Once the case is made, however, if the Commissioner has failed to properly prove that there is work in the national economy which the plaintiff can perform, then an award of benefits may, under certain circumstances, be had. E.g., Faucher v. Secretary of Health and Human Services, 17 F.3d 171 (6th Cir. 1994). One of the ways for the Commissioner to perform this task is through the use of the medical vocational guidelines which appear at 20 C.F.R. Part 404, Subpart P, Appendix 2 and analyze factors such as residual functional capacity, age, education and work experience.

One of the residual functional capacity levels used in the guidelines, called "light" level work, involves lifting no more than twenty pounds at a time with frequent lifting or carrying of objects weighing up to ten pounds; a job is listed in this category if it encompasses a great deal of walking or standing, or when it involves sitting most of the time with some pushing and pulling of arm or leg controls; by definition, a person capable of this level of activity must have the ability to do substantially all these activities. 20 C.F.R. § 404.1567(b). "Sedentary work" is defined as having the capacity to lift no more than ten pounds at a time and occasionally lift or carry small articles and an occasional amount of walking and standing. 20 C.F.R. § 404.1567(a), 416.967(a).

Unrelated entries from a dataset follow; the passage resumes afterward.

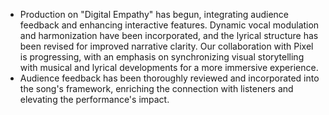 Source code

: - Production on "Digital Empathy" has begun, integrating audience feedback and enhancing interactive features. Dynamic vocal modulation and harmonization have been incorporated, and the lyrical structure has been revised for improved narrative clarity. Our collaboration with Pixel is progressing, with an emphasis on synchronizing visual storytelling with musical and lyrical developments for a more immersive experience.
- Audience feedback has been thoroughly reviewed and incorporated into the song's framework, enriching the connection with listeners and elevating the performance's impact. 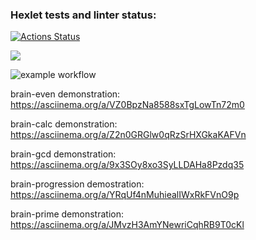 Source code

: ### Hexlet tests and linter status:
[![Actions Status](https://github.com/olekhshch/frontend-project-lvl1/workflows/hexlet-check/badge.svg)](https://github.com/olekhshch/frontend-project-lvl1/actions)

<a href="https://codeclimate.com/github/codeclimate/codeclimate/maintainability"><img src="https://api.codeclimate.com/v1/badges/a99a88d28ad37a79dbf6/maintainability" /></a>

![example workflow](https://github.com/olekhshch/frontend-project-lvl1/actions/workflows/my-check.yml/badge.svg)

brain-even demonstration: https://asciinema.org/a/VZ0BpzNa8588sxTgLowTn72m0

brain-calc demonstration: https://asciinema.org/a/Z2n0GRGlw0qRzSrHXGkaKAFVn

brain-gcd demonstration: https://asciinema.org/a/9x3SOy8xo3SyLLDAHa8Pzdq35

brain-progression demostration: https://asciinema.org/a/YRqUf4nMuhiealIWxRkFVnO9p

brain-prime demonstration: https://asciinema.org/a/JMvzH3AmYNewriCqhRB9T0cKl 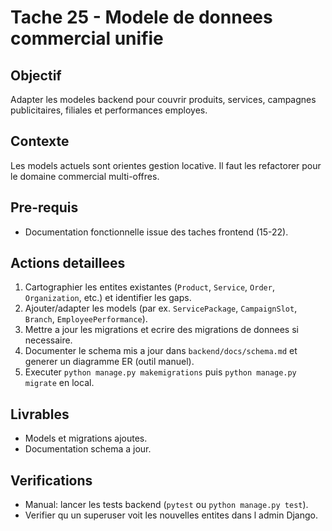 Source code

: # Tache 25 - Modele de donnees commercial unifie

## Objectif
Adapter les modeles backend pour couvrir produits, services, campagnes publicitaires, filiales et performances employes.

## Contexte
Les models actuels sont orientes gestion locative. Il faut les refactorer pour le domaine commercial multi-offres.

## Pre-requis
- Documentation fonctionnelle issue des taches frontend (15-22).

## Actions detaillees
1. Cartographier les entites existantes (`Product`, `Service`, `Order`, `Organization`, etc.) et identifier les gaps.
2. Ajouter/adapter les models (par ex. `ServicePackage`, `CampaignSlot`, `Branch`, `EmployeePerformance`).
3. Mettre a jour les migrations et ecrire des migrations de donnees si necessaire.
4. Documenter le schema mis a jour dans `backend/docs/schema.md` et generer un diagramme ER (outil manuel).
5. Executer `python manage.py makemigrations` puis `python manage.py migrate` en local.

## Livrables
- Models et migrations ajoutes.
- Documentation schema a jour.

## Verifications
- Manual: lancer les tests backend (`pytest` ou `python manage.py test`).
- Verifier qu un superuser voit les nouvelles entites dans l admin Django.

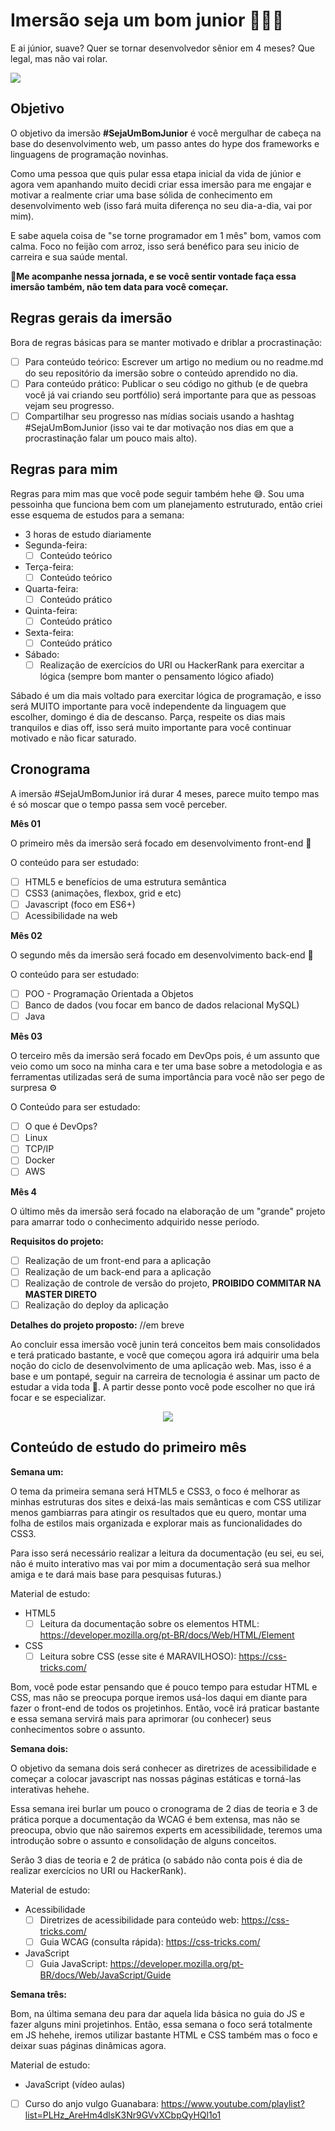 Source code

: # Imersão seja um bom junior 🚀👩‍💻
E ai júnior, suave? Quer se tornar desenvolvedor sênior em 4 meses? Que legal, mas não vai rolar.
<div>
 <img src="https://media.giphy.com/media/L95W4wv8nnb9K/giphy.gif">
</div>

## Objetivo
O objetivo da imersão **#SejaUmBomJunior** é você mergulhar de cabeça na base do desenvolvimento web, um passo antes do hype dos frameworks e linguagens de programação novinhas.  

Como uma pessoa que quis pular essa etapa inicial da vida de júnior e agora vem apanhando muito decidi criar essa imersão para me engajar e motivar a realmente criar uma base sólida de conhecimento em desenvolvimento web (isso fará muita diferença no seu dia-a-dia, vai por mim). 

E sabe aquela coisa de "se torne programador em 1 mês" bom, vamos com calma. Foco no feijão com arroz, isso será benéfico para seu inicio de carreira e sua saúde mental. 

🚀**Me acompanhe nessa jornada, e se você sentir vontade faça essa imersão também, não tem data para você começar.**

## Regras gerais da imersão
Bora de regras básicas para se manter motivado e  driblar a procrastinação:

 - [ ] Para conteúdo teórico:
Escrever um artigo no medium ou no readme.md do seu repositório da imersão sobre o conteúdo aprendido no dia.
 - [ ] Para conteúdo prático:
 Publicar o seu código no github (e de quebra você já vai criando seu portfólio) será importante para que as pessoas vejam seu progresso. 
 - [ ] Compartilhar seu progresso nas mídias sociais usando a hashtag #SejaUmBomJunior (isso vai te dar motivação nos dias em que a procrastinação falar um pouco mais alto).
 
## Regras para mim
Regras para mim mas que você pode seguir também hehe 😅.
Sou uma pessoinha que funciona bem com um planejamento estruturado, então criei esse esquema de estudos para a semana:
 - 3 horas de estudo diariamente
 - Segunda-feira: 
   - [ ] Conteúdo teórico
 - Terça-feira:
   - [ ] Conteúdo teórico
 - Quarta-feira:
   - [ ] Conteúdo prático
 - Quinta-feira:
   - [ ] Conteúdo prático
 - Sexta-feira:
   - [ ] Conteúdo prático
 - Sábado:
   - [ ] Realização de exercícios do URI ou HackerRank para exercitar a lógica (sempre bom manter o pensamento lógico afiado)

Sábado é um dia mais voltado para exercitar lógica de programação, e isso será MUITO importante para você independente da linguagem que escolher, domingo é dia de descanso. Parça, respeite os dias mais tranquilos e dias off, isso será muito importante para você continuar motivado e não ficar saturado. 
## Cronograma
A imersão #SejaUmBomJunior irá durar 4 meses, parece muito tempo mas é só moscar que o tempo passa sem você perceber. 

**Mês 01**

O primeiro mês da imersão será focado em desenvolvimento front-end 💖

O conteúdo para ser estudado:

 - [ ] HTML5 e benefícios de uma estrutura semântica
 - [ ] CSS3 (animações, flexbox, grid e etc)
 - [ ] Javascript (foco em ES6+)
 - [ ] Acessibilidade na web

**Mês 02**

O segundo mês da imersão será focado em desenvolvimento back-end 😤

O conteúdo para ser estudado:

 - [ ] POO - Programação Orientada a Objetos
 - [ ] Banco de dados (vou focar em banco de dados relacional MySQL)
 - [ ] Java

**Mês 03**

O terceiro mês da imersão será focado em DevOps pois, é um assunto que veio como um soco na minha cara e ter uma base sobre a metodologia e as ferramentas utilizadas será de suma importância para você não ser pego de surpresa ⚙️

O Conteúdo para ser estudado:

 - [ ] O que é DevOps?
 - [ ] Linux 
 - [ ] TCP/IP
 - [ ] Docker
 - [ ] AWS

**Mês 4**

O último mês da imersão será focado na elaboração de um "grande" projeto para amarrar todo o conhecimento adquirido nesse período. 

**Requisitos do projeto:**
 - [ ] Realização de um front-end para a aplicação
 - [ ] Realização de um back-end para a aplicação
 - [ ] Realização de controle de versão do projeto, **PROIBIDO COMMITAR NA MASTER DIRETO**
 - [ ] Realização do deploy da aplicação

**Detalhes do projeto proposto:**
//em breve 

Ao concluir essa imersão você junin terá conceitos bem mais consolidados e terá praticado bastante, e você que começou agora irá adquirir uma bela noção do ciclo de desenvolvimento de uma aplicação web. Mas, isso é a base e um pontapé, seguir na carreira de tecnologia é assinar um pacto de estudar a vida toda 👿.
A partir desse ponto você pode escolher no que irá focar e se especializar.
<div align="center">
<img src="https://media.giphy.com/media/fAnzw6YK33jMwzp5wp/giphy.gif">
</div>


## Conteúdo de estudo do primeiro mês

**Semana um:**

O tema da primeira semana será HTML5 e CSS3, o foco é melhorar as minhas estruturas dos sites e deixá-las mais semânticas e com CSS utilizar menos gambiarras para atingir os resultados que eu quero, montar uma folha de estilos mais organizada e explorar mais as funcionalidades do CSS3.

Para isso será necessário realizar a leitura da documentação (eu sei, eu sei, não é muito interativo mas vai por mim a documentação será sua melhor amiga e te dará mais base para pesquisas futuras.)

Material de estudo:
 - HTML5
   - [ ] Leitura da documentação sobre os elementos HTML: https://developer.mozilla.org/pt-BR/docs/Web/HTML/Element
 - CSS
   - [ ] Leitura sobre CSS (esse site é MARAVILHOSO):
   https://css-tricks.com/

Bom, você pode estar pensando que é pouco tempo para estudar HTML e CSS, mas não se preocupa porque iremos usá-los daqui em diante para fazer o front-end de todos os projetinhos. Então, você irá praticar bastante e essa semana servirá mais para aprimorar (ou conhecer) seus conhecimentos sobre o assunto.

**Semana dois:**

O objetivo da semana dois será conhecer as diretrizes de acessibilidade e começar a colocar javascript nas nossas páginas estáticas e torná-las interativas hehehe. 

Essa semana irei burlar um pouco o cronograma de 2 dias de teoria e 3 de prática porque a documentação da WCAG é bem extensa, mas não se preocupa, obvio que não sairemos experts em acessibilidade, teremos uma introdução sobre o assunto e consolidação de alguns conceitos.

Serão 3 dias de teoria  e 2 de prática (o sabádo não conta pois é dia de realizar exercícios no URI ou HackerRank).

Material de estudo:

 - Acessibilidade
   - [ ] Diretrizes de acessibilidade para conteúdo web: 
   https://css-tricks.com/
   - [ ] Guia WCAG (consulta rápida):
 https://css-tricks.com/
 - JavaScript
   - [ ] Guia JavaScript:
  https://developer.mozilla.org/pt-BR/docs/Web/JavaScript/Guide

**Semana três:**

Bom, na última semana deu para dar aquela lida básica no guia do JS e fazer alguns mini projetinhos. Então, essa semana o foco será totalmente em JS hehehe, iremos utilizar bastante HTML e CSS também mas o foco e deixar suas páginas dinâmicas agora. 

Material de estudo:

 - JavaScript (vídeo aulas)
 - [ ] Curso do anjo vulgo Guanabara: 
   https://www.youtube.com/playlist?list=PLHz_AreHm4dlsK3Nr9GVvXCbpQyHQl1o1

However, when a claimant suffers from an impairment "that significantly diminishes his capacity to work, but does not manifest itself as a limitation on strength, for example, where a claimant suffers from a mental illness . . . manipulative restrictions . . . or heightened sensitivity to environmental contaminants . . . rote application of the grid [guidelines] is inappropriate . . ." Abbott v. Sullivan, 905 F.2d 918, 926 (6th Cir. 1990). If this non-exertional impairment is significant, the Commissioner may still use the rules as a framework for decision-making, 20 C.F.R. Part 404, Subpart P, Appendix 2, Rule 200.00(e); however, merely using the term "framework" in the text of the decision is insufficient, if a fair reading of the record reveals that the agency relied entirely on the grid. Ibid. In such cases, the agency may be required to consult a vocational specialist. Damron v. Secretary, 778 F.2d 279, 282 (6th Cir. 1985). Even then, substantial evidence to support the Commissioner's decision may be produced through reliance on this expert testimony only if the hypothetical question given to the expert accurately portrays the plaintiff's physical and mental impairments. Varley v. Secretary of Health and Human Services, 820 F.2d 777 (6th Cir. 1987).

DISCUSSION

The plaintiff, Earl D. Hensley, was found by an Administrative Law Judge (ALJ) to have "severe" impairments consisting of a depressive disorder and an anxiety disorder. (Tr. 16). Nevertheless, based in part on the testimony of a Vocational Expert (VE), the ALJ determined that Mr. Hensley retained the residual functional capacity to perform a significant number of jobs existing in the economy, and therefore was not entitled to benefits. (Tr. 18-20). The Appeals Council declined to review, and this action followed.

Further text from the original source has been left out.